* [Task brief] Write the records out again. Match them exactly.

+--

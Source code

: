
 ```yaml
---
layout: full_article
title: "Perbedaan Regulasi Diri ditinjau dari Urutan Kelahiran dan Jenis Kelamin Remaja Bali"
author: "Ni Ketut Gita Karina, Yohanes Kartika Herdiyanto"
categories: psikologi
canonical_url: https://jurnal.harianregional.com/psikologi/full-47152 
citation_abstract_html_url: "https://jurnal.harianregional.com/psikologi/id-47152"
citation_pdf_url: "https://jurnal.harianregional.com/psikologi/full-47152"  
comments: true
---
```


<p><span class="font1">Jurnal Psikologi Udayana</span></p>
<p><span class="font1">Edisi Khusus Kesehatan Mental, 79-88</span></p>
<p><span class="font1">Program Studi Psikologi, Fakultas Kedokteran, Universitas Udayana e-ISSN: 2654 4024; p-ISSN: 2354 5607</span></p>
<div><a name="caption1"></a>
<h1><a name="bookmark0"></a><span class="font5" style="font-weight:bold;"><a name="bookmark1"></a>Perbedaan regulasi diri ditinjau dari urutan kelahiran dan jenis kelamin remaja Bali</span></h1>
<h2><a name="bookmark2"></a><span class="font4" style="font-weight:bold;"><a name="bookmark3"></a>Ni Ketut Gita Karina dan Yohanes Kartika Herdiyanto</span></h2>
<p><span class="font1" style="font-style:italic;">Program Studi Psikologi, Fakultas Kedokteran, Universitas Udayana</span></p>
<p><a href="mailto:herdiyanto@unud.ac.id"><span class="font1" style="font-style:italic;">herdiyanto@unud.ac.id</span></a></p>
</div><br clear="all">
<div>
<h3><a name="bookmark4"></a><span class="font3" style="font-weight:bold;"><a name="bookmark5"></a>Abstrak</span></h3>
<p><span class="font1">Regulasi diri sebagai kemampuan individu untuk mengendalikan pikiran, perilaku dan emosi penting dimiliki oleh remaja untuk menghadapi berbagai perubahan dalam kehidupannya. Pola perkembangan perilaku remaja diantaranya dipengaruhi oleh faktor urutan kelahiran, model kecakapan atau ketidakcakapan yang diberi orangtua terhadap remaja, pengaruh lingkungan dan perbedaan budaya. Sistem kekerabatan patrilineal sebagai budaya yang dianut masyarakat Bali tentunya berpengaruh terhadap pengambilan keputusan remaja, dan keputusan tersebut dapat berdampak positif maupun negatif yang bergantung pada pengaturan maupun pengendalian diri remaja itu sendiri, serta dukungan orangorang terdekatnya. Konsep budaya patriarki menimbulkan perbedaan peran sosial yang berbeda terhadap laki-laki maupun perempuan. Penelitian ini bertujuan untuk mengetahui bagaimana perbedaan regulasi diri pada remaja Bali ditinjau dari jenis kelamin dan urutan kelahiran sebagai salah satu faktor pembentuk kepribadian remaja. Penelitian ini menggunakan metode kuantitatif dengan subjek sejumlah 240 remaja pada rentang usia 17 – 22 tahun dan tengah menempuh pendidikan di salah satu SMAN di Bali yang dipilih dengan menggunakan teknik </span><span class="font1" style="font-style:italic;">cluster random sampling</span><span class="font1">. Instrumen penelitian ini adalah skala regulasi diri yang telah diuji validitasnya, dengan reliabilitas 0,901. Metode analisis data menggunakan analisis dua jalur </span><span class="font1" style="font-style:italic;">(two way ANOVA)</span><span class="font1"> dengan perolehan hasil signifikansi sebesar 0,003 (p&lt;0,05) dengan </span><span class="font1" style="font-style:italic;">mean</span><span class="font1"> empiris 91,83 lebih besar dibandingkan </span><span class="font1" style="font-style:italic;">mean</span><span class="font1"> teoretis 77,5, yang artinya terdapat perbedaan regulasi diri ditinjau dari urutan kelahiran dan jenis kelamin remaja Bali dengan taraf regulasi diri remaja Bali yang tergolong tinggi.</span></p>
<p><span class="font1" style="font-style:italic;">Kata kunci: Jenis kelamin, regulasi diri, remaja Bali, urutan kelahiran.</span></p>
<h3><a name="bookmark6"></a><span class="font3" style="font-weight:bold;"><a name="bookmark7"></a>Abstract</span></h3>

+--

* [Response area]
Source code

:
 ```yaml
---
layout: full_article
title: "Perbedaan Regulasi Diri ditinjau dari Urutan Kelahiran dan Jenis Kelamin Remaja Bali"
author: "Ni Ketut Gita Karina, Yohanes Kartika Herdiyanto"
categories: psikologi
canonical_url: https://jurnal.harianregional.com/psikologi/full-47152 
citation_abstract_html_url: "https://jurnal.harianregional.com/psikologi/id-47152"
citation_pdf_url: "https://jurnal.harianregional.com/psikologi/full-47152"  
comments: true
---
```


<p><span class="font1">Jurnal Psikologi Udayana</span></p>
<p><span class="font1">Edisi Khusus Kesehatan Mental, 79-88</span></p>
<p><span class="font1">Program Studi Psikologi, Fakultas Kedokteran, Universitas Udayana e-ISSN: 2654 4024; p-ISSN: 2354 5607</span></p>
<div><a name="caption1"></a>
<h1><a name="bookmark0"></a><span class="font5" style="font-weight:bold;"><a name="bookmark1"></a>Perbedaan regulasi diri ditinjau dari urutan kelahiran dan jenis kelamin remaja Bali</span></h1>
<h2><a name="bookmark2"></a><span class="font4" style="font-weight:bold;"><a name="bookmark3"></a>Ni Ketut Gita Karina dan Yohanes Kartika Herdiyanto</span></h2>
<p><span class="font1" style="font-style:italic;">Program Studi Psikologi, Fakultas Kedokteran, Universitas Udayana</span></p>
<p><a href="mailto:herdiyanto@unud.ac.id"><span class="font1" style="font-style:italic;">herdiyanto@unud.ac.id</span></a></p>
</div><br clear="all">
<div>
<h3><a name="bookmark4"></a><span class="font3" style="font-weight:bold;"><a name="bookmark5"></a>Abstrak</span></h3>
<p><span class="font1">Regulasi diri sebagai kemampuan individu untuk mengendalikan pikiran, perilaku dan emosi penting dimiliki oleh remaja untuk menghadapi berbagai perubahan dalam kehidupannya. Pola perkembangan perilaku remaja diantaranya dipengaruhi oleh faktor urutan kelahiran, model kecakapan atau ketidakcakapan yang diberi orangtua terhadap remaja, pengaruh lingkungan dan perbedaan budaya. Sistem kekerabatan patrilineal sebagai budaya yang dianut masyarakat Bali tentunya berpengaruh terhadap pengambilan keputusan remaja, dan keputusan tersebut dapat berdampak positif maupun negatif yang bergantung pada pengaturan maupun pengendalian diri remaja itu sendiri, serta dukungan orangorang terdekatnya. Konsep budaya patriarki menimbulkan perbedaan peran sosial yang berbeda terhadap laki-laki maupun perempuan. Penelitian ini bertujuan untuk mengetahui bagaimana perbedaan regulasi diri pada remaja Bali ditinjau dari jenis kelamin dan urutan kelahiran sebagai salah satu faktor pembentuk kepribadian remaja. Penelitian ini menggunakan metode kuantitatif dengan subjek sejumlah 240 remaja pada rentang usia 17 – 22 tahun dan tengah menempuh pendidikan di salah satu SMAN di Bali yang dipilih dengan menggunakan teknik </span><span class="font1" style="font-style:italic;">cluster random sampling</span><span class="font1">. Instrumen penelitian ini adalah skala regulasi diri yang telah diuji validitasnya, dengan reliabilitas 0,901. Metode analisis data menggunakan analisis dua jalur </span><span class="font1" style="font-style:italic;">(two way ANOVA)</span><span class="font1"> dengan perolehan hasil signifikansi sebesar 0,003 (p&lt;0,05) dengan </span><span class="font1" style="font-style:italic;">mean</span><span class="font1"> empiris 91,83 lebih besar dibandingkan </span><span class="font1" style="font-style:italic;">mean</span><span class="font1"> teoretis 77,5, yang artinya terdapat perbedaan regulasi diri ditinjau dari urutan kelahiran dan jenis kelamin remaja Bali dengan taraf regulasi diri remaja Bali yang tergolong tinggi.</span></p>
<p><span class="font1" style="font-style:italic;">Kata kunci: Jenis kelamin, regulasi diri, remaja Bali, urutan kelahiran.</span></p>
<h3><a name="bookmark6"></a><span class="font3" style="font-weight:bold;"><a name="bookmark7"></a>Abstract</span></h3>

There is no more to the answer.